▸ **Required work**
Compute how many lines in the data below contain "login"; answer only with that number.
+++ Records for this exercise
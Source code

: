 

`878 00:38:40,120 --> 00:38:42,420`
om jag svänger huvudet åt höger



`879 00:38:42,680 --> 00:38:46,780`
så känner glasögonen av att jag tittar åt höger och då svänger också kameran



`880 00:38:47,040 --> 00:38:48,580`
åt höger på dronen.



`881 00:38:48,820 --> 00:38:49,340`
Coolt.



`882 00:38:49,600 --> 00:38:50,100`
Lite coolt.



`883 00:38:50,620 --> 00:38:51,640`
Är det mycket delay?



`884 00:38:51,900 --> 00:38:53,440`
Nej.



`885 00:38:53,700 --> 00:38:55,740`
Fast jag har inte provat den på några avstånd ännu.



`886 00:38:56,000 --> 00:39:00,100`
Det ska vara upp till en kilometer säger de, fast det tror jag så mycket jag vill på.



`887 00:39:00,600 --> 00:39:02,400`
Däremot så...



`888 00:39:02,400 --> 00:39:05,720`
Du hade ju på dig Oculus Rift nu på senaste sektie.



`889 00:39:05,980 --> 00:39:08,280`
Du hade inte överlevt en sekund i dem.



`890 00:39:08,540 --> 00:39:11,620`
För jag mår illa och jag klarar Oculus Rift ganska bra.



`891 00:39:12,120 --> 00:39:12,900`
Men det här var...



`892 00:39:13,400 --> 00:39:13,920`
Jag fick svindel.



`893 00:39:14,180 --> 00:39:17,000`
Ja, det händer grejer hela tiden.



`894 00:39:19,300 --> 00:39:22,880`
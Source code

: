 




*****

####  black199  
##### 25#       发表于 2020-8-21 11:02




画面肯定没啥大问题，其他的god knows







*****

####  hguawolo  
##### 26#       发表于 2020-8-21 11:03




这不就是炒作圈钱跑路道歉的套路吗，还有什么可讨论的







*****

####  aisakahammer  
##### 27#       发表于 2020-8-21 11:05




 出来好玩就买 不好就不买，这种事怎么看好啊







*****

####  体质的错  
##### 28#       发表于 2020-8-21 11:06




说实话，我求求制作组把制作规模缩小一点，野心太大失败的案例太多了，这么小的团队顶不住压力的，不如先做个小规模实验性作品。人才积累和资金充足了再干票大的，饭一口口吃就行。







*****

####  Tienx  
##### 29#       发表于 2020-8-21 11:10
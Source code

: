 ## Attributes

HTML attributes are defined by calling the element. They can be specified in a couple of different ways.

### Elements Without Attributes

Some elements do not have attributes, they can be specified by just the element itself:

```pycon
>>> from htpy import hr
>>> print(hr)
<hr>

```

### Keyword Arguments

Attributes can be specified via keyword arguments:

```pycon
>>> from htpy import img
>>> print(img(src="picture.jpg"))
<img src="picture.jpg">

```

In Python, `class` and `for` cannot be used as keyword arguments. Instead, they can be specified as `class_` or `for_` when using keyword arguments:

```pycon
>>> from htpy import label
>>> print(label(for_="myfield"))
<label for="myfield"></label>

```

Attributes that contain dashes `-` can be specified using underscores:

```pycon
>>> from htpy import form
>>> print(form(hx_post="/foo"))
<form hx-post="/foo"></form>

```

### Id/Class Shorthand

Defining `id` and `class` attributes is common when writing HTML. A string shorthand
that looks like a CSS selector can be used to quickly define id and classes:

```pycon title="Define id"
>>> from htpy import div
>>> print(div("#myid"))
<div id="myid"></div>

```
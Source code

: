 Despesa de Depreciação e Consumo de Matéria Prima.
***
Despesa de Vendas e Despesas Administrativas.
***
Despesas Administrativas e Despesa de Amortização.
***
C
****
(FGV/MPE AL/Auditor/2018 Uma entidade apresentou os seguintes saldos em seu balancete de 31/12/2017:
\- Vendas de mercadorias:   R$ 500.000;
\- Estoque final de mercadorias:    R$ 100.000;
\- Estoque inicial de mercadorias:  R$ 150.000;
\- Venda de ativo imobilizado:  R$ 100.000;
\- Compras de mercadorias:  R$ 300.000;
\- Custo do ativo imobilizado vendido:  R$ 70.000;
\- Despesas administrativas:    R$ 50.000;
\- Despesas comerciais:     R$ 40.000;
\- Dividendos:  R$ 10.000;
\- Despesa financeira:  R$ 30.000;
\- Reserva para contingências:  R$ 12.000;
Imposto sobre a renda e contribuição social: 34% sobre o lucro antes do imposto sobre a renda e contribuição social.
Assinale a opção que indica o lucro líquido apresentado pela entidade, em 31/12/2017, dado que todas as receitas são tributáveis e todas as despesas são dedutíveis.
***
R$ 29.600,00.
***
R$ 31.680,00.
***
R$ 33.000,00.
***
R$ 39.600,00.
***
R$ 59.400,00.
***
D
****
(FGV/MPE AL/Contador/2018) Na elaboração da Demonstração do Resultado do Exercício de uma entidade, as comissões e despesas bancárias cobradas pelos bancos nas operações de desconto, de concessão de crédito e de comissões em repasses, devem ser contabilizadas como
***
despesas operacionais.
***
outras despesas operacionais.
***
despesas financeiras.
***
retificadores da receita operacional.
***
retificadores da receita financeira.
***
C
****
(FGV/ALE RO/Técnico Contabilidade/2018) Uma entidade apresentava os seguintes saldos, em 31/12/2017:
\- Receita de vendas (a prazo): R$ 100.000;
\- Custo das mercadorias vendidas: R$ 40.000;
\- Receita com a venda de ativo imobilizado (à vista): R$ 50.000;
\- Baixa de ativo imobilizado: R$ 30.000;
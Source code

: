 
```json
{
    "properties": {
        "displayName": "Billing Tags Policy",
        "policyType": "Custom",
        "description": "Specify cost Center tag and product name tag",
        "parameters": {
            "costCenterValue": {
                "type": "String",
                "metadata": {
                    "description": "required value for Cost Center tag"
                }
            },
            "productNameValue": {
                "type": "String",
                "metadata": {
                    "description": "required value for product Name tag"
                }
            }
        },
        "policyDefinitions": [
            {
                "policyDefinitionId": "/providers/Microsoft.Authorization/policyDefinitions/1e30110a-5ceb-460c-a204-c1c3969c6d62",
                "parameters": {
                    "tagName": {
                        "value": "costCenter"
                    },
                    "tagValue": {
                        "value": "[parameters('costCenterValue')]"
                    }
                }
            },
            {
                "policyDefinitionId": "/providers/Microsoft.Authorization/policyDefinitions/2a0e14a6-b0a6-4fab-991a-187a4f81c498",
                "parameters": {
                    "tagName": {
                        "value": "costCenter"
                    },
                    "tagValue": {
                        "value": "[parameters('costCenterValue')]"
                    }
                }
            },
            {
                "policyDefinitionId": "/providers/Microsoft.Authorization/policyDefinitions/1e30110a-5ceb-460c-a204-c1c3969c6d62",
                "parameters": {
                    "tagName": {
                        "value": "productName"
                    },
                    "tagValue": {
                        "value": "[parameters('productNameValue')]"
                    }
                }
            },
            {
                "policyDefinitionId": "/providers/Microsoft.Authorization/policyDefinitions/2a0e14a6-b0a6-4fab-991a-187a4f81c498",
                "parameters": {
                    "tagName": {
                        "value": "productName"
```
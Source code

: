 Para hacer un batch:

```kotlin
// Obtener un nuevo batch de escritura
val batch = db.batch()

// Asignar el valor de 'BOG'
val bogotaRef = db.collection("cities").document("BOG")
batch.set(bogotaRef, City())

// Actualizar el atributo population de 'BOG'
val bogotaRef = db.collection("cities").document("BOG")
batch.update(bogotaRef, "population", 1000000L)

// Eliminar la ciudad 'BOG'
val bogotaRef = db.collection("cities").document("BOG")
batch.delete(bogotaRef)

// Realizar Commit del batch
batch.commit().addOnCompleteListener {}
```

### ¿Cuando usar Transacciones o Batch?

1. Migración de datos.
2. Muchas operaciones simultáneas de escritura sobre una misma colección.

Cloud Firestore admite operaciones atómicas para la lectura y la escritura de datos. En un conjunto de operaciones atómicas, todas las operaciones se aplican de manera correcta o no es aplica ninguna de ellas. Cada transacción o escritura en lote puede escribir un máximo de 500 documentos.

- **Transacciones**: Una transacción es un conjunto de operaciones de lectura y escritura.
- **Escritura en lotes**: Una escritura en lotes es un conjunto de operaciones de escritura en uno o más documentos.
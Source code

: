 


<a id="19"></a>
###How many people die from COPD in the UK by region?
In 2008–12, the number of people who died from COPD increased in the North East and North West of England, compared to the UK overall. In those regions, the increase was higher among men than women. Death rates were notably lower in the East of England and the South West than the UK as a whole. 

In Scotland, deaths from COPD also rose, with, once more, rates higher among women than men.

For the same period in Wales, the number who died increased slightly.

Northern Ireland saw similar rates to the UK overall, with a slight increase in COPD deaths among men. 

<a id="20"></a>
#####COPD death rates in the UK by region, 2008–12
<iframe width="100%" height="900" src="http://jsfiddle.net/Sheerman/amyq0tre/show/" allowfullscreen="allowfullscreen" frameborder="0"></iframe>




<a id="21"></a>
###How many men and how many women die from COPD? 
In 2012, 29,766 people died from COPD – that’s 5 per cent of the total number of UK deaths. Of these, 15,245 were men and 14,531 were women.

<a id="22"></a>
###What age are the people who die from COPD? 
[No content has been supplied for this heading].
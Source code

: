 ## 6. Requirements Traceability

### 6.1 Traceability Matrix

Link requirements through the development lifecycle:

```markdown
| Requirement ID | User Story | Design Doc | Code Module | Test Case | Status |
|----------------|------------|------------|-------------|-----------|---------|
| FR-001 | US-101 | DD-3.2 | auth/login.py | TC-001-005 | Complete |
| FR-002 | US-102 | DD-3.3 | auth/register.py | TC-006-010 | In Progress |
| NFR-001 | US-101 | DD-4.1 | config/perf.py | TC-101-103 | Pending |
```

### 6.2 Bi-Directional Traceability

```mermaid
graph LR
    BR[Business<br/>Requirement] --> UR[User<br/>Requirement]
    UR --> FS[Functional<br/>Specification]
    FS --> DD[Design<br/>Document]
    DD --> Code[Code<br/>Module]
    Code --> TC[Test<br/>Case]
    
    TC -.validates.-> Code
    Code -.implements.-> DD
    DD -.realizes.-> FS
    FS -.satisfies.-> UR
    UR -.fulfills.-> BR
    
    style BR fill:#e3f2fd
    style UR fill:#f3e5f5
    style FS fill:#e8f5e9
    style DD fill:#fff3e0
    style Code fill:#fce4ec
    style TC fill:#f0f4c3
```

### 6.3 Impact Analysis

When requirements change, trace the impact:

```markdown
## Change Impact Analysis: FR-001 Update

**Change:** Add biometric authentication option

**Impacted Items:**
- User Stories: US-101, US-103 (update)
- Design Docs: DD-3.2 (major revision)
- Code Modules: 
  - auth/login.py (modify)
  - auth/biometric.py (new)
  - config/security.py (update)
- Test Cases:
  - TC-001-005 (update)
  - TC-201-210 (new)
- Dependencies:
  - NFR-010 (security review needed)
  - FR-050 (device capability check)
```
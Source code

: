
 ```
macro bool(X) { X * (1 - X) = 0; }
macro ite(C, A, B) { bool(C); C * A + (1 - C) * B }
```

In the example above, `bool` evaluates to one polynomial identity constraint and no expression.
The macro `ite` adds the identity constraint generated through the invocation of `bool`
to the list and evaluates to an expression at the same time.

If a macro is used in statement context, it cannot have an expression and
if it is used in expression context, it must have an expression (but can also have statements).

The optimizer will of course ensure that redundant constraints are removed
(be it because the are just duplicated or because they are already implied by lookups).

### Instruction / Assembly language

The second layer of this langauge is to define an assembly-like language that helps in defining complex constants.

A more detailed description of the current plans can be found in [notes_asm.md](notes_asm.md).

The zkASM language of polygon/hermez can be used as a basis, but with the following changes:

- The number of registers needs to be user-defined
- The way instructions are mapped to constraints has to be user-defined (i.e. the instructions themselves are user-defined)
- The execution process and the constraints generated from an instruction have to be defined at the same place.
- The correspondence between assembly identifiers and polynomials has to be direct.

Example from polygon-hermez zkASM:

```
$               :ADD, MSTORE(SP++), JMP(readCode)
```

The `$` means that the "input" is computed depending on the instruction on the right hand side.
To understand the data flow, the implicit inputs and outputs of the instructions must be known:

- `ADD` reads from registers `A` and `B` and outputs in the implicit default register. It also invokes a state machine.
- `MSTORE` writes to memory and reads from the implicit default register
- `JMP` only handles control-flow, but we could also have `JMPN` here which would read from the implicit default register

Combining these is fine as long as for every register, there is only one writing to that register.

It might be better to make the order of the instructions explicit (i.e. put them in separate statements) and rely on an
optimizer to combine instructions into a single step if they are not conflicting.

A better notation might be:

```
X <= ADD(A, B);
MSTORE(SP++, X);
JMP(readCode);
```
++++++
▸ **Written answer**
2